Desde el inicio de la II Guerra Mundial se pensó que los bombardeos masivos podrían ser de gran utilidad en el frente y la retaguardia industrial. El problema era que si los aviones volaban bajo eran muy vulnerables, y si lo hacían muy alto, entre los 5 y 10 km al final de la guerra, era muy difícil dar en los blancos. Por eso la RAF decidió bombardear de noche, sin apuntar, zonas de muchos kilómetros cuadrados. A eso se llamó bombardeo de área o de rodillo, cuando avanzaban miles de aviones lanzado su carga.

Para dar en el blanco, un genio de la ingeniería, C.L. Norden, creó un ordenador analógico, el Mark XV, que manejaba 64 algoritmos que procesaban datos como la altura del vuelo, la velocidad del avión y el aire, su temperatura, la distancia al blanco, los grados de rotación de la Tierra en la caída de una bomba desde 10 kms. de altura. En teoría funcionaba con blancos fijos en campos de tiro, pero en el combate muy poco. Y por eso cuando los EE. UU. conquistaron las islas Marianas, a costa de 15.000 vidas de sus soldados y 30.000 de los japoneses, para poder bombardear Japón desde las bases de Guam, Saipán y Tiniam, con el nuevo bombardero B-29 se planteó un dilema.

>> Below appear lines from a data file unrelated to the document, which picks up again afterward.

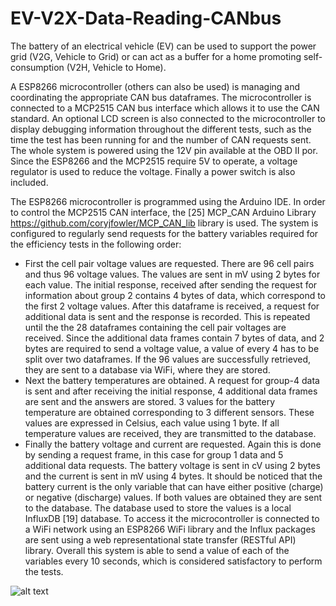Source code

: # EV-V2X-Data-Reading-CANbus
The battery of an electrical vehicle (EV) can be used to support the power grid (V2G, Vehicle to Grid) or can act as a buffer for a home promoting self-consumption (V2H, Vehicle to Home).

A ESP8266 microcontroller (others can also be used) is managing and coordinating the appropriate CAN bus dataframes. The microcontroller is connected to a MCP2515 CAN bus interface which allows it to use the CAN standard. An optional LCD screen is also connected to the microcontroller to display debugging information throughout the different tests, such as the time the test has been running for and the number of CAN requests sent. The whole system is powered using the 12V pin available at the OBD II por. Since the ESP8266 and the MCP2515 require 5V to operate, a voltage regulator is used to reduce the voltage. Finally a power switch is also included.

The ESP8266 microcontroller is programmed using the Arduino IDE. In order to control the MCP2515 CAN interface, the [25]	MCP_CAN Arduino Library https://github.com/coryjfowler/MCP_CAN_lib library is used. The system is configured to regularly send requests for the battery variables required for the efficiency tests in the following order:
* First the cell pair voltage values are requested. There are 96 cell pairs and thus 96 voltage values. The values are sent in mV using 2 bytes for each value. The initial response, received after sending the request for information about group 2 contains 4 bytes of data, which correspond to the first 2 voltage values. After this dataframe is received, a request for additional data is sent and the response is recorded. This is repeated until the the 28 dataframes containing the cell pair voltages are received. Since the additional data frames contain 7 bytes of data, and 2 bytes are required to send a voltage value, a value of every 4 has to be split over two dataframes. If the 96 values are successfully retrieved, they are sent to a database via WiFi, where they are stored.
* Next the battery temperatures are obtained. A request for group-4 data is sent and after receiving the initial response, 4 additional data frames are sent and the answers are stored. 3 values for the battery temperature are obtained corresponding to 3 different sensors. These values are expressed in Celsius, each value using 1 byte. If all temperature values are received, they are transmitted to the database.
* Finally the battery voltage and current are requested. Again this is done by sending a request frame, in this case for group 1 data and 5 additional data requests. The battery voltage is sent in cV using 2 bytes and the current is sent in mV using 4 bytes. It should be noticed that the battery current is the only variable that can have either positive (charge) or negative (discharge) values. If both values are obtained they are sent to the database.
The database used to store the values is a local InfluxDB [19] database. To access it the microcontroller is connected to a WiFi network using an ESP8266 WiFi library and the Influx packages are sent using a web representational state transfer (RESTful API) library. Overall this system is able to send a value of each of the variables every 10 seconds, which is considered satisfactory to perform the tests. 

![alt text](https://github.com/[covrig]/[EV-V2X-Data-Reading-CANbus]/blob/[master]/diagram.png?raw=true)
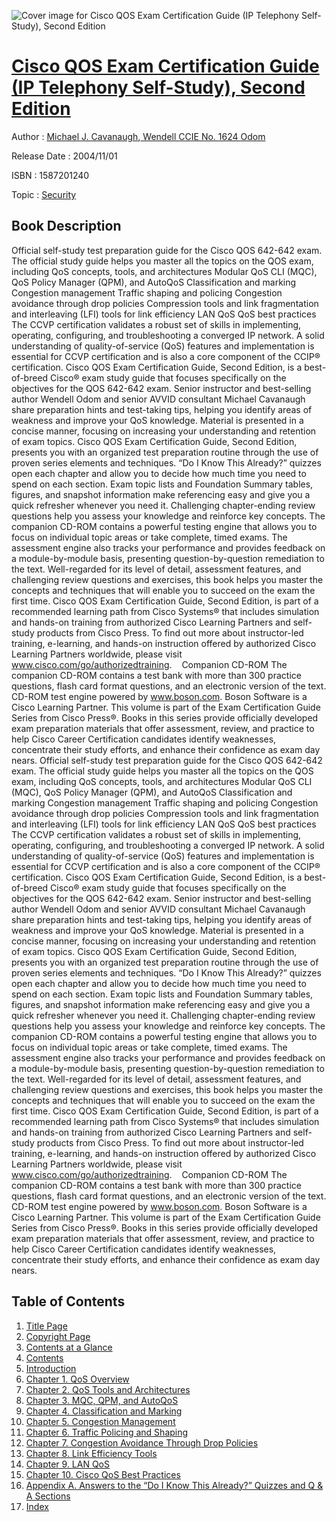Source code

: ![Cover image for Cisco QOS Exam Certification Guide (IP Telephony Self-Study), Second Edition](https://imgdetail.ebookreading.net/cover/cover/security/EB1587201240.jpg)

[Cisco QOS Exam Certification Guide (IP Telephony Self-Study), Second Edition](https://ebookreading.net/view/book/Cisco+QOS+Exam+Certification+Guide+%28IP+Telephony+Self-Study%29%2C+Second+Edition-EB1587201240_1.html "Cisco QOS Exam Certification Guide (IP Telephony Self-Study), Second Edition")
====================================================================================================================

Author : [Michael J. Cavanaugh](https://ebookreading.net/search/author/Michael+J.+Cavanaugh),[ Wendell CCIE No. 1624 Odom](https://ebookreading.net/search/author/+Wendell+CCIE+No.+1624+Odom)

Release Date : 2004/11/01

ISBN : 1587201240

Topic : [Security](https://ebookreading.net/search/category/security)

Book Description
-----------------

Official self-study test preparation guide for the Cisco QOS 642-642 exam. The official study guide helps you master all the topics on the QOS exam, including
QoS concepts, tools, and architectures
Modular QoS CLI (MQC), QoS Policy Manager (QPM), and AutoQoS
Classification and marking
Congestion management
Traffic shaping and policing
Congestion avoidance through drop policies
Compression tools and link fragmentation and interleaving (LFI) tools for link efficiency
LAN QoS
QoS best practices
The CCVP certification validates a robust set of skills in implementing, operating, configuring, and troubleshooting a converged IP network. A solid understanding of quality-of-service (QoS) features and implementation is essential for CCVP certification and is also a core component of the CCIP® certification.
Cisco QOS Exam Certification Guide, Second Edition, is a best-of-breed Cisco® exam study guide that focuses specifically on the objectives for the QOS 642-642 exam. Senior instructor and best-selling author Wendell Odom and senior AVVID consultant Michael Cavanaugh share preparation hints and test-taking tips, helping you identify areas of weakness and improve your QoS knowledge. Material is presented in a concise manner, focusing on increasing your understanding and retention of exam topics.
Cisco QOS Exam Certification Guide, Second Edition, presents you with an organized test preparation routine through the use of proven series elements and techniques. “Do I Know This Already?” quizzes open each chapter and allow you to decide how much time you need to spend on each section. Exam topic lists and Foundation Summary tables, figures, and snapshot information make referencing easy and give you a quick refresher whenever you need it. Challenging chapter-ending review questions help you assess your knowledge and reinforce key concepts. The companion CD-ROM contains a powerful testing engine that allows you to focus on individual topic areas or take complete, timed exams. The assessment engine also tracks your performance and provides feedback on a module-by-module basis, presenting question-by-question remediation to the text. Well-regarded for its level of detail, assessment features, and challenging review questions and exercises, this book helps you master the concepts and techniques that will enable you to succeed on the exam the first time.
Cisco QOS Exam Certification Guide, Second Edition, is part of a recommended learning path from Cisco Systems® that includes simulation and hands-on training from authorized Cisco Learning Partners and self-study products from Cisco Press. To find out more about instructor-led training, e-learning, and hands-on instruction offered by authorized Cisco Learning Partners worldwide, please visit www.cisco.com/go/authorizedtraining.
  
Companion CD-ROM
The companion CD-ROM contains a test bank with more than 300 practice questions, flash card format questions, and an electronic version of the text.
CD-ROM test engine powered by www.boson.com. Boson Software is a Cisco Learning Partner.
This volume is part of the Exam Certification Guide Series from Cisco Press®. Books in this series provide officially developed exam preparation materials that offer assessment, review, and practice to help Cisco Career Certification candidates identify weaknesses, concentrate their study efforts, and enhance their confidence as exam day nears.
              Official self-study test preparation guide for the Cisco QOS 642-642 exam. The official study guide helps you master all the topics on the QOS exam, including
QoS concepts, tools, and architectures
Modular QoS CLI (MQC), QoS Policy Manager (QPM), and AutoQoS
Classification and marking
Congestion management
Traffic shaping and policing
Congestion avoidance through drop policies
Compression tools and link fragmentation and interleaving (LFI) tools for link efficiency
LAN QoS
QoS best practices
The CCVP certification validates a robust set of skills in implementing, operating, configuring, and troubleshooting a converged IP network. A solid understanding of quality-of-service (QoS) features and implementation is essential for CCVP certification and is also a core component of the CCIP® certification.
Cisco QOS Exam Certification Guide, Second Edition, is a best-of-breed Cisco® exam study guide that focuses specifically on the objectives for the QOS 642-642 exam. Senior instructor and best-selling author Wendell Odom and senior AVVID consultant Michael Cavanaugh share preparation hints and test-taking tips, helping you identify areas of weakness and improve your QoS knowledge. Material is presented in a concise manner, focusing on increasing your understanding and retention of exam topics.
Cisco QOS Exam Certification Guide, Second Edition, presents you with an organized test preparation routine through the use of proven series elements and techniques. “Do I Know This Already?” quizzes open each chapter and allow you to decide how much time you need to spend on each section. Exam topic lists and Foundation Summary tables, figures, and snapshot information make referencing easy and give you a quick refresher whenever you need it. Challenging chapter-ending review questions help you assess your knowledge and reinforce key concepts. The companion CD-ROM contains a powerful testing engine that allows you to focus on individual topic areas or take complete, timed exams. The assessment engine also tracks your performance and provides feedback on a module-by-module basis, presenting question-by-question remediation to the text. Well-regarded for its level of detail, assessment features, and challenging review questions and exercises, this book helps you master the concepts and techniques that will enable you to succeed on the exam the first time.
Cisco QOS Exam Certification Guide, Second Edition, is part of a recommended learning path from Cisco Systems® that includes simulation and hands-on training from authorized Cisco Learning Partners and self-study products from Cisco Press. To find out more about instructor-led training, e-learning, and hands-on instruction offered by authorized Cisco Learning Partners worldwide, please visit www.cisco.com/go/authorizedtraining.
  
Companion CD-ROM
The companion CD-ROM contains a test bank with more than 300 practice questions, flash card format questions, and an electronic version of the text.
CD-ROM test engine powered by www.boson.com. Boson Software is a Cisco Learning Partner.
This volume is part of the Exam Certification Guide Series from Cisco Press®. Books in this series provide officially developed exam preparation materials that offer assessment, review, and practice to help Cisco Career Certification candidates identify weaknesses, concentrate their study efforts, and enhance their confidence as exam day nears.
              
Table of Contents
-----------------

1. [Title Page](https://ebookreading.net/view/book/Cisco+QOS+Exam+Certification+Guide+%28IP+Telephony+Self-Study%29%2C+Second+Edition-EB1587201240_2.html)
1. [Copyright Page](https://ebookreading.net/view/book/Cisco+QOS+Exam+Certification+Guide+%28IP+Telephony+Self-Study%29%2C+Second+Edition-EB1587201240_2.html#id380975)
1. [Contents at a Glance](https://ebookreading.net/view/book/Cisco+QOS+Exam+Certification+Guide+%28IP+Telephony+Self-Study%29%2C+Second+Edition-EB1587201240_5.html)
1. [Contents](https://ebookreading.net/view/book/Cisco+QOS+Exam+Certification+Guide+%28IP+Telephony+Self-Study%29%2C+Second+Edition-EB1587201240_6.html)
1. [Introduction](https://ebookreading.net/view/book/Cisco+QOS+Exam+Certification+Guide+%28IP+Telephony+Self-Study%29%2C+Second+Edition-EB1587201240_9.html)
1. [Chapter 1. QoS Overview](https://ebookreading.net/view/book/Cisco+QOS+Exam+Certification+Guide+%28IP+Telephony+Self-Study%29%2C+Second+Edition-EB1587201240_10.html)
1. [Chapter 2. QoS Tools and Architectures](https://ebookreading.net/view/book/Cisco+QOS+Exam+Certification+Guide+%28IP+Telephony+Self-Study%29%2C+Second+Edition-EB1587201240_11.html)
1. [Chapter 3. MQC, QPM, and AutoQoS](https://ebookreading.net/view/book/Cisco+QOS+Exam+Certification+Guide+%28IP+Telephony+Self-Study%29%2C+Second+Edition-EB1587201240_12.html)
1. [Chapter 4. Classification and Marking](https://ebookreading.net/view/book/Cisco+QOS+Exam+Certification+Guide+%28IP+Telephony+Self-Study%29%2C+Second+Edition-EB1587201240_13.html)
1. [Chapter 5. Congestion Management](https://ebookreading.net/view/book/Cisco+QOS+Exam+Certification+Guide+%28IP+Telephony+Self-Study%29%2C+Second+Edition-EB1587201240_14.html)
1. [Chapter 6. Traffic Policing and Shaping](https://ebookreading.net/view/book/Cisco+QOS+Exam+Certification+Guide+%28IP+Telephony+Self-Study%29%2C+Second+Edition-EB1587201240_15.html)
1. [Chapter 7. Congestion Avoidance Through Drop Policies](https://ebookreading.net/view/book/Cisco+QOS+Exam+Certification+Guide+%28IP+Telephony+Self-Study%29%2C+Second+Edition-EB1587201240_16.html)
1. [Chapter 8. Link Efficiency Tools](https://ebookreading.net/view/book/Cisco+QOS+Exam+Certification+Guide+%28IP+Telephony+Self-Study%29%2C+Second+Edition-EB1587201240_17.html)
1. [Chapter 9. LAN QoS](https://ebookreading.net/view/book/Cisco+QOS+Exam+Certification+Guide+%28IP+Telephony+Self-Study%29%2C+Second+Edition-EB1587201240_19.html)
1. [Chapter 10. Cisco QoS Best Practices](https://ebookreading.net/view/book/Cisco+QOS+Exam+Certification+Guide+%28IP+Telephony+Self-Study%29%2C+Second+Edition-EB1587201240_20.html)
1. [Appendix A. Answers to the “Do I Know This Already?” Quizzes and Q &amp; A Sections](https://ebookreading.net/view/book/Cisco+QOS+Exam+Certification+Guide+%28IP+Telephony+Self-Study%29%2C+Second+Edition-EB1587201240_21.html)
1. [Index](https://ebookreading.net/view/book/Cisco+QOS+Exam+Certification+Guide+%28IP+Telephony+Self-Study%29%2C+Second+Edition-EB1587201240_22.html)
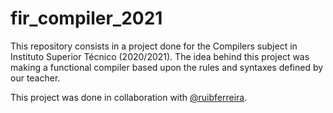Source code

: # fir_compiler_2021

This repository consists in a project done for the Compilers subject in Instituto Superior Técnico (2020/2021). The idea behind this project was making a functional compiler based upon the rules and syntaxes defined by our teacher.

This project was done in collaboration with [@ruibferreira](https://github.com/ruibferreira).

Tenía el mando de esas bases el general Hansel, un militar con principios, que creía que en la guerra combatían los soldados, con unas reglas, y que había que limitar los daños y las bajas, propias y del enemigo. Y como por eso no conseguía bombardear Japón fue relevado en enero de 1945 por C. LeMay, que era todo lo contrario. Era famoso por su dureza, blasfemaba constantemente a la vez que fumaba puros, y no tenía sentido del peligro ni de la prudencia. Por eso decidió bombardear Tokio con napalm y a solo 1.500 metros de altitud la noche de 9 de marzo de 1945.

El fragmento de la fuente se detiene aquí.